───── LISTED RECORDS ─────

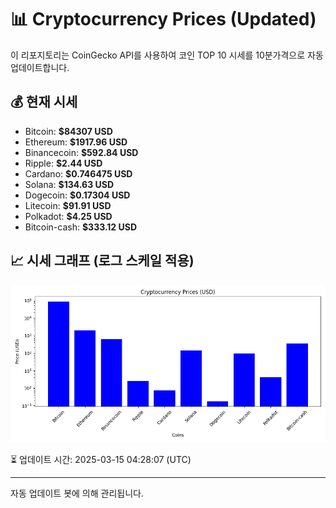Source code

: 
# 📊 Cryptocurrency Prices (Updated)

이 리포지토리는 CoinGecko API를 사용하여 코인 TOP 10 시세를 10분가격으로 자동 업데이트합니다.

## 💰 현재 시세
- Bitcoin: **$84307 USD**
- Ethereum: **$1917.96 USD**
- Binancecoin: **$592.84 USD**
- Ripple: **$2.44 USD**
- Cardano: **$0.746475 USD**
- Solana: **$134.63 USD**
- Dogecoin: **$0.17304 USD**
- Litecoin: **$91.91 USD**
- Polkadot: **$4.25 USD**
- Bitcoin-cash: **$333.12 USD**

## 📈 시세 그래프 (로그 스케일 적용)
![Crypto Prices](crypto_prices.png)

⏳ 업데이트 시간: 2025-03-15 04:28:07 (UTC)

---
자동 업데이트 봇에 의해 관리됩니다.
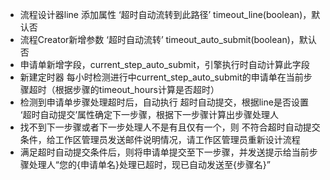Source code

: - 流程设计器line 添加属性 ‘超时自动流转到此路径’ timeout_line(boolean)，默认否
- 流程Creator新增参数 ‘超时自动流转’ timeout_auto_submit(boolean)，默认否
- 申请单新增字段，current_step_auto_submit，引擎执行时自动计算此字段
- 新建定时器 每小时检测进行中current_step_auto_submit的申请单在当前步骤超时（根据步骤的timeout_hours计算是否超时）
- 检测到申请单步骤处理超时后，自动执行 超时自动提交，根据line是否设置 ‘超时自动提交’属性确定下一步骤，根据下一步骤计算出步骤处理人
- 找不到下一步骤或者下一步处理人不是有且仅有一个，则 不符合超时自动提交条件，给工作区管理员发送邮件说明情况，请工作区管理员重新设计流程
- 满足超时自动提交条件后，则将申请单提交至下一步骤，并发送提示给当前步骤处理人“您的{申请单名}处理已超时，现已自动发送至{步骤名}”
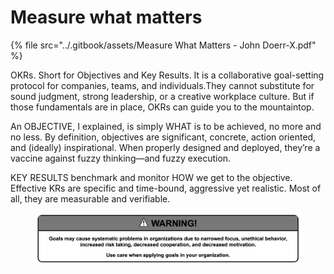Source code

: # Measure what matters

{% file src="../.gitbook/assets/Measure What Matters - John Doerr-X.pdf" %}

OKRs. Short for Objectives and Key Results. It is a collaborative goal-setting protocol for companies, teams, and individuals.They cannot substitute for sound judgment, strong leadership, or a creative workplace culture. But if those fundamentals are in place, OKRs can guide you to the mountaintop.

An OBJECTIVE, I explained, is simply WHAT is to be achieved, no more and no less. By definition, objectives are significant, concrete, action oriented, and (ideally) inspirational. When properly designed and deployed, they’re a vaccine against fuzzy thinking—and fuzzy execution.

KEY RESULTS benchmark and monitor HOW we get to the objective. Effective KRs are specific and time-bound, aggressive yet realistic. Most of all, they are measurable and verifiable.

<figure><img src="../.gitbook/assets/Screenshot 2025-01-28 at 15.08.03.png" alt=""><figcaption></figcaption></figure>


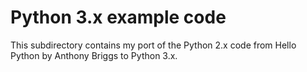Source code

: Python 3.x example code
=======================

This subdirectory contains my port of the Python 2.x code
from Hello Python by Anthony Briggs to Python 3.x.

─────

WORK TASK — Return all of the material exactly, without pictures.

WRITTEN ANSWER —
Source code

: 
# 📊 Cryptocurrency Prices (Updated)

이 리포지토리는 CoinGecko API를 사용하여 코인 TOP 10 시세를 10분가격으로 자동 업데이트합니다.

## 💰 현재 시세
- Bitcoin: **$84307 USD**
- Ethereum: **$1917.96 USD**
- Binancecoin: **$592.84 USD**
- Ripple: **$2.44 USD**
- Cardano: **$0.746475 USD**
- Solana: **$134.63 USD**
- Dogecoin: **$0.17304 USD**
- Litecoin: **$91.91 USD**
- Polkadot: **$4.25 USD**
- Bitcoin-cash: **$333.12 USD**

## 📈 시세 그래프 (로그 스케일 적용)
![Crypto Prices](crypto_prices.png)

⏳ 업데이트 시간: 2025-03-15 04:28:07 (UTC)

---
자동 업데이트 봇에 의해 관리됩니다.
Source code

: - 流程设计器line 添加属性 ‘超时自动流转到此路径’ timeout_line(boolean)，默认否
- 流程Creator新增参数 ‘超时自动流转’ timeout_auto_submit(boolean)，默认否
- 申请单新增字段，current_step_auto_submit，引擎执行时自动计算此字段
- 新建定时器 每小时检测进行中current_step_auto_submit的申请单在当前步骤超时（根据步骤的timeout_hours计算是否超时）
- 检测到申请单步骤处理超时后，自动执行 超时自动提交，根据line是否设置 ‘超时自动提交’属性确定下一步骤，根据下一步骤计算出步骤处理人
- 找不到下一步骤或者下一步处理人不是有且仅有一个，则 不符合超时自动提交条件，给工作区管理员发送邮件说明情况，请工作区管理员重新设计流程
- 满足超时自动提交条件后，则将申请单提交至下一步骤，并发送提示给当前步骤处理人“您的{申请单名}处理已超时，现已自动发送至{步骤名}”
Source code

: # Measure what matters

{% file src="../.gitbook/assets/Measure What Matters - John Doerr-X.pdf" %}

OKRs. Short for Objectives and Key Results. It is a collaborative goal-setting protocol for companies, teams, and individuals.They cannot substitute for sound judgment, strong leadership, or a creative workplace culture. But if those fundamentals are in place, OKRs can guide you to the mountaintop.

An OBJECTIVE, I explained, is simply WHAT is to be achieved, no more and no less. By definition, objectives are significant, concrete, action oriented, and (ideally) inspirational. When properly designed and deployed, they’re a vaccine against fuzzy thinking—and fuzzy execution.

KEY RESULTS benchmark and monitor HOW we get to the objective. Effective KRs are specific and time-bound, aggressive yet realistic. Most of all, they are measurable and verifiable.

<figure><img src="../.gitbook/assets/Screenshot 2025-01-28 at 15.08.03.png" alt=""><figcaption></figcaption></figure>


Source code

: Python 3.x example code
=======================

This subdirectory contains my port of the Python 2.x code
from Hello Python by Anthony Briggs to Python 3.x.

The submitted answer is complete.